They say that those who don’t remember the past are doomed to repeat it, which is as good an excuse as any for being a history lover.
But me? I love history, the same way some people love beer, with the main difference being that if they drink enough beer they forget their personal history, and are then doomed to repeat it. That’s why my fiancée and I were happy to take some photos of Rose Hill Cemetery in connection with the Tombstone Trail project. (Our love of history is why, that is – no beer involved.)
Rose Hill suffered earlier this year, when what appeared to be a small tornado touched down and took with it a number of those old, stately trees that give the cemetery much of its charm. But it’s all cleaned up now and looking pretty good, and more trees are going to be planted to replace those Mother Nature’s vacuum cleaner took. This kind of housekeeping we could manage without.
Now Rose Hill will be featured as part of the Tombstone Trail, a tour of six cemeteries in Noble and Dekalb counties that will uncover – pardon the pun – 61 stories of history. Yeah, I’m excited, you wanna make something of it? History’s not dead to me, even if it’s dead history.
This is all part of turning the US 6 highway, which stretches east and west across most of the country, into the same kind of historical tourist attraction that Route 66 used to be. After all, both highways span both America’s history and its girth. US 6 has been named the Grand Army of the Republic Highway and some of the sites along the way are grand indeed, although I don’t recall passing a fort or a cavalry troop lately.

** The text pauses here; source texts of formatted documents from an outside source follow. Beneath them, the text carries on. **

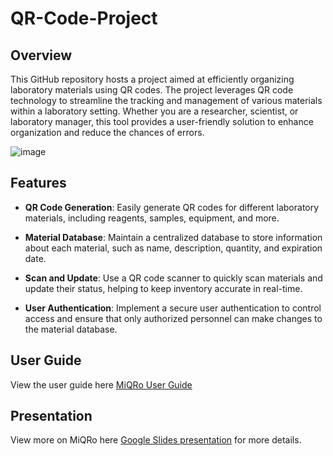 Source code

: # QR-Code-Project


## Overview

This GitHub repository hosts a project aimed at efficiently organizing laboratory materials using QR codes. The project leverages QR code technology to streamline the tracking and management of various materials within a laboratory setting. Whether you are a researcher, scientist, or laboratory manager, this tool provides a user-friendly solution to enhance organization and reduce the chances of errors.


![image](https://github.com/omo776/MiQRo/assets/88599328/55d19336-fb98-4341-b57b-d3998310d370)



## Features

- **QR Code Generation**: Easily generate QR codes for different laboratory materials, including reagents, samples, equipment, and more.

- **Material Database**: Maintain a centralized database to store information about each material, such as name, description, quantity, and expiration date.

- **Scan and Update**: Use a QR code scanner to quickly scan materials and update their status, helping to keep inventory accurate in real-time.

- **User Authentication**: Implement a secure user authentication to control access and ensure that only authorized personnel can make changes to the material database.

## User Guide

View the user guide here [MiQRo User Guide](https://docs.google.com/document/d/1SSOzH8m8XrYlciN3XgV7H7q6nUkkTNcnKrW9geIdOao/edit)


## Presentation

View more on MiQRo here [Google Slides presentation](https://docs.google.com/presentation/d/1hu2j97T1yV_E96WPLF03cXnuuFJWPl0lDD31CscAD9g/edit#slide=id.g26edc206ec9_0_155) for more details.


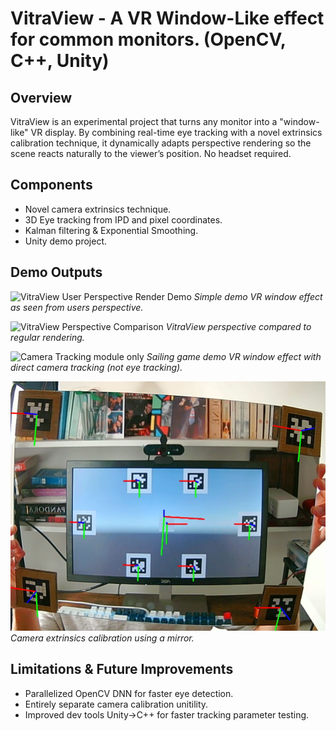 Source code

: # VitraView - A VR Window-Like effect for common monitors. (OpenCV, C++, Unity)
## Overview

VitraView is an experimental project that turns any monitor into a "window-like" VR display. By combining real-time eye tracking with a novel extrinsics calibration technique, it dynamically adapts perspective rendering so the scene reacts naturally to the viewer’s position. No headset required.

## Components
- Novel camera extrinsics technique.
- 3D Eye tracking from IPD and pixel coordinates.
- Kalman filtering & Exponential Smoothing.
- Unity demo project.

## Demo Outputs

![VitraView User Perspective Render Demo](media/VVStable.gif)
*Simple demo VR window effect as seen from users perspective.*

![VitraView Perspective Comparison](media/VVcompared.gif)
*VitraView perspective compared to regular rendering.*

![Camera Tracking module only](media/boat_stable.gif)
*Sailing game demo VR window effect with direct camera tracking (not eye tracking).*

![Reflective Extrinsics](media/ReflectiveExtrinsics.png)
*Camera extrinsics calibration using a mirror.*

## Limitations & Future Improvements
- Parallelized OpenCV DNN for faster eye detection.
- Entirely separate camera calibration unitility.
- Improved dev tools Unity->C++ for faster tracking parameter testing.

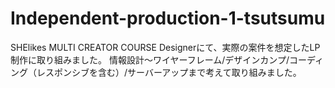 # Independent-production-1-tsutsumu
SHElikes MULTI CREATOR COURSE Designerにて、実際の案件を想定したLP制作に取り組みました。 情報設計〜ワイヤーフレーム/デザインカンプ/コーディング（レスポンシブを含む）/サーバーアップまで考えて取り組みました。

Maybe in there’s still a fort in Iowa?
The Tombstone Trail tours will take place in October, but this isn’t some Halloween themed scare trip (not that there’s anything wrong with that). It will take you to the former home and final resting place of author and naturalist Gene Stratton-Porter, and tell us all a little something about a Nobel Prize winner, the hard-luck Weeks family, early pioneers, Jewish businessmen, Civil War veterans of both sides, and Indiana’s Poet Laureate, not to mention an Albion businessman murdered by a thief.
The whole concept includes guided and self-guided tours, a cemetery conservation workshop, lessons in making foil art impressions (foil’s not just to keep the government out of your head anymore) and -- because it is, after all, October -- a zombie walk. I assume that means people dressed as zombies, not real zombies. I assume.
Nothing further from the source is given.